HOLC surveyors mapped this tract in the 1930s with a dominant grade of B ("Still Desirable"), above the redlined D tier. The grading still shaped decades of lending and development in the surrounding area.

The tract is predominantly White and ranks around the 48th percentile nationally on the CDC Social Vulnerability Index, a measure of how exposed residents are to housing and economic shocks. That is a middle-of-the-pack reading for social vulnerability.

For a landlord, this is a tract where process discipline pays off. Clean paperwork and steady screening keep the elevated risk manageable.

Frequently asked

About tract 06037124700

Q1

What is the eviction-risk score for census tract 06037124700?

Census tract 06037124700 in the Garnsey neighborhood scores 6.4/10 (Elevated tier). The Eviction Risk Score blends state law, county filing rates, parent-city politics, and tract-specific rent-to-income ratios + poverty signals.
Q2

What is the average rent in tract 06037124700?

Median gross rent is $2,214/month (ACS 5-year 2023, table B25064). 44% of renter households are cost-burdened.
Q3

What is the poverty rate in tract 06037124700?

8.9% of residents in tract 06037124700 live below the federal poverty line (ACS B17001, 2023). Population: 5,409.
Q4

How socially vulnerable is tract 06037124700?

CDC Social Vulnerability Index ranks this tract in the 48th percentile nationally. Sub-themes: socioeconomic 57th, household 10th, minority 49th, housing 66th.
Q5

Is tract 06037124700 considered part of Garnsey?

Yes. Per Census Bureau 2020 Block Assignment Files, the plurality of blocks in tract 06037124700 fall within Garnsey (neighborhood centroid within 0.9 miles, OSM data).
Q6

What share of households in tract 06037124700 struggle to pay rent?

About 9.3% of adults in this tract reported housing insecurity (could not pay rent or mortgage in the past 12 months), per the CDC PLACES 2023 model-based small-area estimate. 4.7% also reported utility shutoff threats, a frequent precursor to eviction filings.
Q7

How does tract 06037124700 compare to Los Angeles overall?
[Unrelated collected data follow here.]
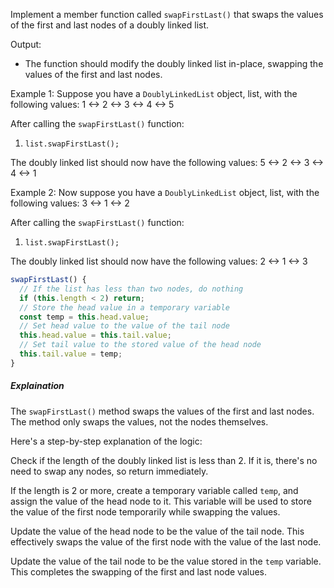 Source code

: Implement a member function called `swapFirstLast()` that swaps the values of the first and last nodes of a doubly linked list.

Output:
- The function should modify the doubly linked list in-place, swapping the values of the first and last nodes.

Example 1:
Suppose you have a `DoublyLinkedList` object, list, with the following values:
1 <-> 2 <-> 3 <-> 4 <-> 5

After calling the `swapFirstLast()` function:
1. `list.swapFirstLast();`

The doubly linked list should now have the following values:
5 <-> 2 <-> 3 <-> 4 <-> 1


Example 2:
Now suppose you have a `DoublyLinkedList` object, list, with the following values:
3 <-> 1 <-> 2

After calling the `swapFirstLast()` function:
1. `list.swapFirstLast();`

The doubly linked list should now have the following values:
2 <-> 1 <-> 3

```js
swapFirstLast() {
  // If the list has less than two nodes, do nothing
  if (this.length < 2) return;
  // Store the head value in a temporary variable
  const temp = this.head.value;
  // Set head value to the value of the tail node
  this.head.value = this.tail.value;
  // Set tail value to the stored value of the head node
  this.tail.value = temp;
}
```

##### Explaination

The `swapFirstLast()` method swaps the values of the first and last nodes. The method only swaps the values, not the nodes themselves.

Here's a step-by-step explanation of the logic:

Check if the length of the doubly linked list is less than 2. If it is, there's no need to swap any nodes, so return immediately.

If the length is 2 or more, create a temporary variable called `temp`, and assign the value of the head node to it. This variable will be used to store the value of the first node temporarily while swapping the values.

Update the value of the head node to be the value of the tail node. This effectively swaps the value of the first node with the value of the last node.

Update the value of the tail node to be the value stored in the `temp` variable. This completes the swapping of the first and last node values. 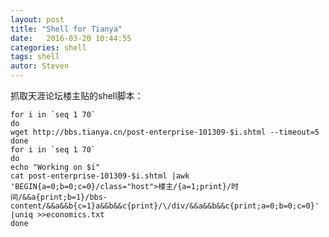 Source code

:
 ```yaml
---
layout: post
title: "Shell for Tianya"
date:   2016-03-20 10:44:55
categories: shell
tags: shell
autor: Steven
---
```


抓取天涯论坛楼主贴的shell脚本：


    for i in `seq 1 70`
    do
    wget http://bbs.tianya.cn/post-enterprise-101309-$i.shtml --timeout=5
    done
    for i in `seq 1 70`
    do 
    echo "Working on $i"
    cat post-enterprise-101309-$i.shtml |awk 'BEGIN{a=0;b=0;c=0}/class="host">楼主/{a=1;print}/时间/&&a{print;b=1}/bbs-content/&&a&&b{c=1}a&&b&&c{print}/\/div/&&a&&b&&c{print;a=0;b=0;c=0}' |uniq >>economics.txt
    done

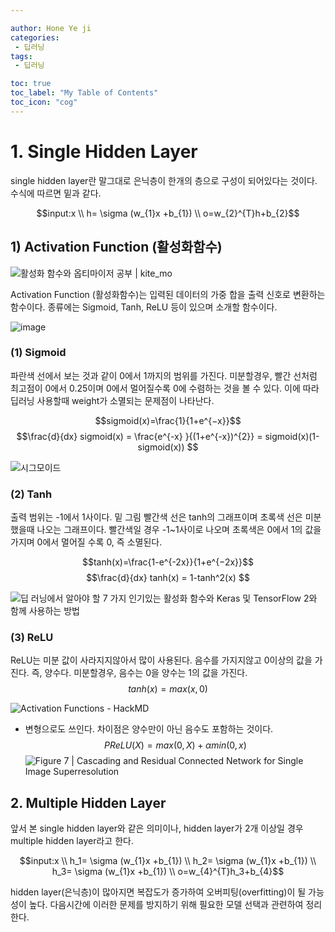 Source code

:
 ```yaml
---

author: Hone Ye ji
categories: 
 - 딥러닝
tags: 
 - 딥러닝

toc: true
toc_label: "My Table of Contents"
toc_icon: "cog"
---
```


# 1. Single Hidden Layer


single hidden layer란 말그대로 은닉층이 한개의 층으로 구성이 되어있다는 것이다.  수식에 따르면 밑과 같다. 

$$input:x \\  h= \sigma (w_{1}x +b_{1}) \\  o=w_{2}^{T}h+b_{2}$$

## 1) Activation Function (활성화함수)
![활성화 함수와 옵티마이저 공부 | kite_mo](https://wikidocs.net/images/page/60683/simple-neural-network.png)

Activation Function (활성화함수)는 입력된 데이터의 가중 합을 출력 신호로 변환하는 함수이다. 종류에는 Sigmoid, Tanh, ReLU 등이 있으며 소개할 함수이다.

![image](https://user-images.githubusercontent.com/45659433/142157395-23d87ce1-cd6e-43f3-8cf3-e9ac07ed9ba9.png)


### (1) Sigmoid
파란색 선에서 보는 것과 같이 0에서 1까지의 범위를 가진다.  미분할경우, 빨간 선처럼 최고점이 0에서 0.25이며 0에서 멀어질수록 0에 수렴하는 것을 볼 수 있다. 이에 따라 딥러닝 사용할때 weight가 소멸되는 문제점이 나타난다.

$$sigmoid(x)=\frac{1}{1+e^{−x}}$$
$$\frac{d}{dx} sigmoid(x) = \frac{e^{-x} }{(1+e^{-x})^{2}} = sigmoid(x)(1-sigmoid(x)) $$


![시그모이드](https://miro.medium.com/max/2400/1*6A3A_rt4YmumHusvTvVTxw.png)

### (2) Tanh
출력 범위는 -1에서 1사이다.  밑 그림 빨간색 선은  tanh의 그래프이며 초록색 선은 미분했을때 나오는 그래프이다. 빨간색일 경우 -1~1사이로 나오며 초록색은 0에서 1의 값을 가지며 0에서 멀어질 수록 0, 즉 소멸된다.

$$tanh(x)=\frac{1-e^{-2x}}{1+e^{−2x}}$$
$$\frac{d}{dx} tanh(x) = 1-tanh^2(x) $$

![딥 러닝에서 알아야 할 7 가지 인기있는 활성화 함수와 Keras 및 TensorFlow 2와 함께 사용하는 방법](https://lh5.googleusercontent.com/S38UqpWR7-FjF5wPFWgvnaccIWMieP5lDJZFE5v2-0Sl8PlX6-5uglLxDtzzPuxHxaUEAStV0O41fgNan9Z_590hY9y71X-bEfTifVsdhJKrr2LEXLocQtiMNDFLjF6COLuKsqYh)

### (3) ReLU
ReLU는 미분 값이 사라지지않아서 많이 사용된다. 음수를 가지지않고 0이상의 값을 가진다. 즉, 양수다. 미분할경우, 음수는 0을 양수는 1의 값을 가진다.
$$tanh(x)=max(x,0) $$

![Activation Functions - HackMD](https://i.imgur.com/Rdsu9wG.png)

+ 변형으로도 쓰인다. 차이점은 양수만이 아닌 음수도 포함하는 것이다.
	$$PReLU(X) =max(0,X)+\alpha min(0,x)$$
	![Figure 7 | Cascading and Residual Connected Network for Single Image  Superresolution](https://static-01.hindawi.com/articles/wcmc/volume-2021/5579090/figures/5579090.fig.007.svgz)

## 2. Multiple Hidden Layer
앞서 본 single hidden layer와 같은 의미이나, hidden layer가 2개 이상일 경우 multiple hidden layer라고 한다.


$$input:x \\ 
 h_1= \sigma (w_{1}x +b_{1}) \\ 
   h_2= \sigma (w_{1}x +b_{1}) \\ 
   h_3= \sigma (w_{1}x +b_{1}) \\
   o=w_{4}^{T}h_3+b_{4}$$

hidden layer(은닉층)이 많아지면 복잡도가 증가하여 오버피팅(overfitting)이 될 가능성이 높다. 다음시간에 이러한 문제를 방지하기 위해 필요한 모델 선택과 관련하여 정리한다.

<!--stackedit_data:
eyJoaXN0b3J5IjpbLTE5ODkzOTA2MThdfQ==
--> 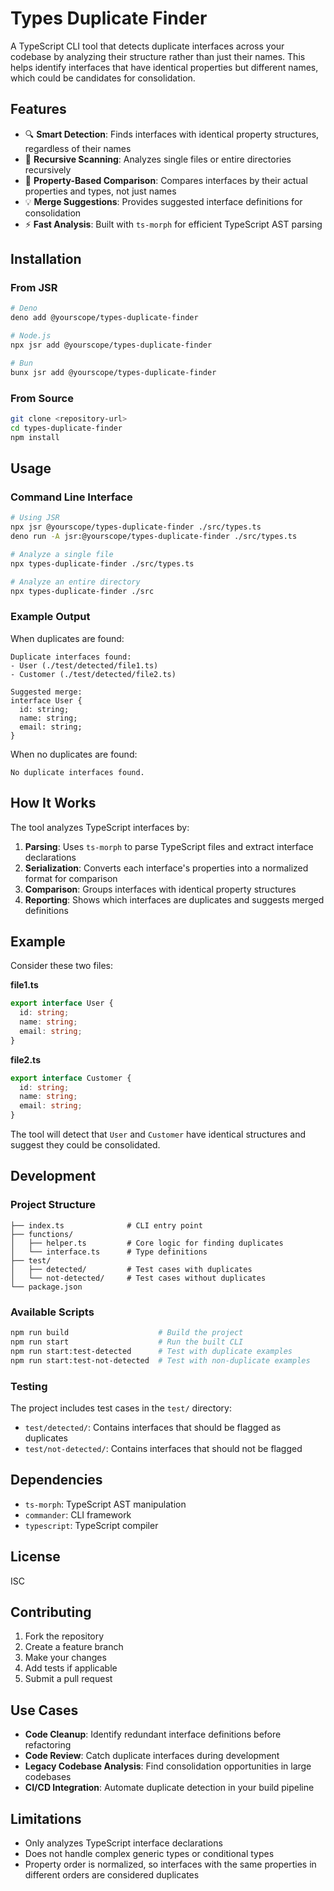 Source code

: # Types Duplicate Finder

A TypeScript CLI tool that detects duplicate interfaces across your codebase by analyzing their structure rather than just their names. This helps identify interfaces that have identical properties but different names, which could be candidates for consolidation.

## Features

- 🔍 **Smart Detection**: Finds interfaces with identical property structures, regardless of their names
- 📁 **Recursive Scanning**: Analyzes single files or entire directories recursively
- 🎯 **Property-Based Comparison**: Compares interfaces by their actual properties and types, not just names
- 💡 **Merge Suggestions**: Provides suggested interface definitions for consolidation
- ⚡ **Fast Analysis**: Built with `ts-morph` for efficient TypeScript AST parsing

## Installation

### From JSR

```bash
# Deno
deno add @yourscope/types-duplicate-finder

# Node.js
npx jsr add @yourscope/types-duplicate-finder

# Bun
bunx jsr add @yourscope/types-duplicate-finder
```

### From Source

```bash
git clone <repository-url>
cd types-duplicate-finder
npm install
```

## Usage

### Command Line Interface

```bash
# Using JSR
npx jsr @yourscope/types-duplicate-finder ./src/types.ts
deno run -A jsr:@yourscope/types-duplicate-finder ./src/types.ts

# Analyze a single file
npx types-duplicate-finder ./src/types.ts

# Analyze an entire directory
npx types-duplicate-finder ./src
```

### Example Output

When duplicates are found:

```
Duplicate interfaces found:
- User (./test/detected/file1.ts)
- Customer (./test/detected/file2.ts)

Suggested merge:
interface User {
  id: string;
  name: string;
  email: string;
}
```

When no duplicates are found:

```
No duplicate interfaces found.
```

## How It Works

The tool analyzes TypeScript interfaces by:

1. **Parsing**: Uses `ts-morph` to parse TypeScript files and extract interface declarations
2. **Serialization**: Converts each interface's properties into a normalized format for comparison
3. **Comparison**: Groups interfaces with identical property structures
4. **Reporting**: Shows which interfaces are duplicates and suggests merged definitions

## Example

Consider these two files:

**file1.ts**
```typescript
export interface User {
  id: string;
  name: string;
  email: string;
}
```

**file2.ts**
```typescript
export interface Customer {
  id: string;
  name: string;
  email: string;
}
```

The tool will detect that `User` and `Customer` have identical structures and suggest they could be consolidated.

## Development

### Project Structure

```
├── index.ts              # CLI entry point
├── functions/
│   ├── helper.ts         # Core logic for finding duplicates
│   └── interface.ts      # Type definitions
├── test/
│   ├── detected/         # Test cases with duplicates
│   └── not-detected/     # Test cases without duplicates
└── package.json
```

### Available Scripts

```bash
npm run build                    # Build the project
npm run start                    # Run the built CLI
npm run start:test-detected      # Test with duplicate examples
npm run start:test-not-detected  # Test with non-duplicate examples
```

### Testing

The project includes test cases in the `test/` directory:

- `test/detected/`: Contains interfaces that should be flagged as duplicates
- `test/not-detected/`: Contains interfaces that should not be flagged

## Dependencies

- `ts-morph`: TypeScript AST manipulation
- `commander`: CLI framework
- `typescript`: TypeScript compiler

## License

ISC

## Contributing

1. Fork the repository
2. Create a feature branch
3. Make your changes
4. Add tests if applicable
5. Submit a pull request

## Use Cases

- **Code Cleanup**: Identify redundant interface definitions before refactoring
- **Code Review**: Catch duplicate interfaces during development
- **Legacy Codebase Analysis**: Find consolidation opportunities in large codebases
- **CI/CD Integration**: Automate duplicate detection in your build pipeline

## Limitations

- Only analyzes TypeScript interface declarations
- Does not handle complex generic types or conditional types
- Property order is normalized, so interfaces with the same properties in different orders are considered duplicates
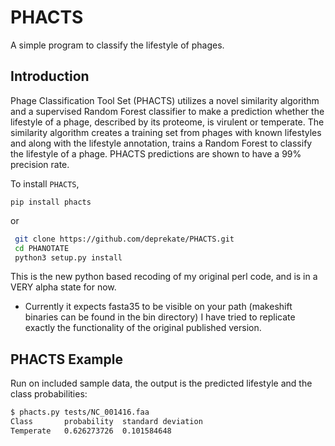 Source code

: # PHACTS

A simple program to classify the lifestyle of phages.

Introduction
------------
Phage Classification Tool Set (PHACTS) utilizes a novel similarity algorithm and
a supervised Random Forest classifier to make a prediction whether the lifestyle
of a phage, described by its proteome, is virulent or temperate. The similarity 
algorithm creates a training set from phages with known lifestyles and along with
the lifestyle annotation, trains a Random Forest to classify the lifestyle of a
phage. PHACTS predictions are shown to have a 99% precision rate. 

To install `PHACTS`,
```
pip install phacts
```

or

```sh
 git clone https://github.com/deprekate/PHACTS.git
 cd PHANOTATE
 python3 setup.py install
```

This is the new python based recoding of my original perl code, and is in a VERY alpha state for now.
* Currently it expects fasta35 to be visible on your path (makeshift binaries can be found in the bin directory)
I have tried to replicate exactly the functionality of the original published version.  

PHACTS Example
--------------

Run on included sample data, the output is the predicted lifestyle and the class probabilities:
```sh
$ phacts.py tests/NC_001416.faa 
Class       probability  standard deviation
Temperate   0.626273726  0.101584648
```
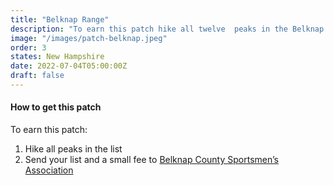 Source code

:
 ```yaml
---
title: "Belknap Range"
description: "To earn this patch hike all twelve  peaks in the Belknap range."
image: "/images/patch-belknap.jpeg"
order: 3
states: New Hampshire
date: 2022-07-04T05:00:00Z
draft: false
---
```

#### How to get this patch
To earn this patch:
1. Hike all peaks in the list
2. Send your list and a small fee to <a href="http://www.belknapcountysportsmens.org/hiking.html" target="_blank">Belknap County Sportsmen’s Association</a>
Tract 06037124700 scores 6.4/10, lower than the parent city of Los Angeles at 9.9/10. City-scale signals (state law, local rent controls, court bias) are inherited from Los Angeles eviction risk; what makes this tract different are its tract-specific economic stress and supply-constraint sub-scores.
Q8

Was tract 06037124700 historically redlined?

Yes. This tract sits inside an area graded by the Home Owners' Loan Corporation in the 1930s, with a dominant grade of B. 0% of the tract's area was rated D ("Hazardous"), the redlined tier. HOLC redlining systematically denied mortgage credit to Black, immigrant, and working-class neighborhoods and remains a documented predictor of present-day eviction filings, rent burden, and homeownership gaps. Source: Mapping Inequality (americanpanorama.org), Robert K. Nelson et al.
Sibling tracts

Highest-risk tracts in Los Angeles

Top eight tracts in Los Angeles ranked by composite eviction-risk score.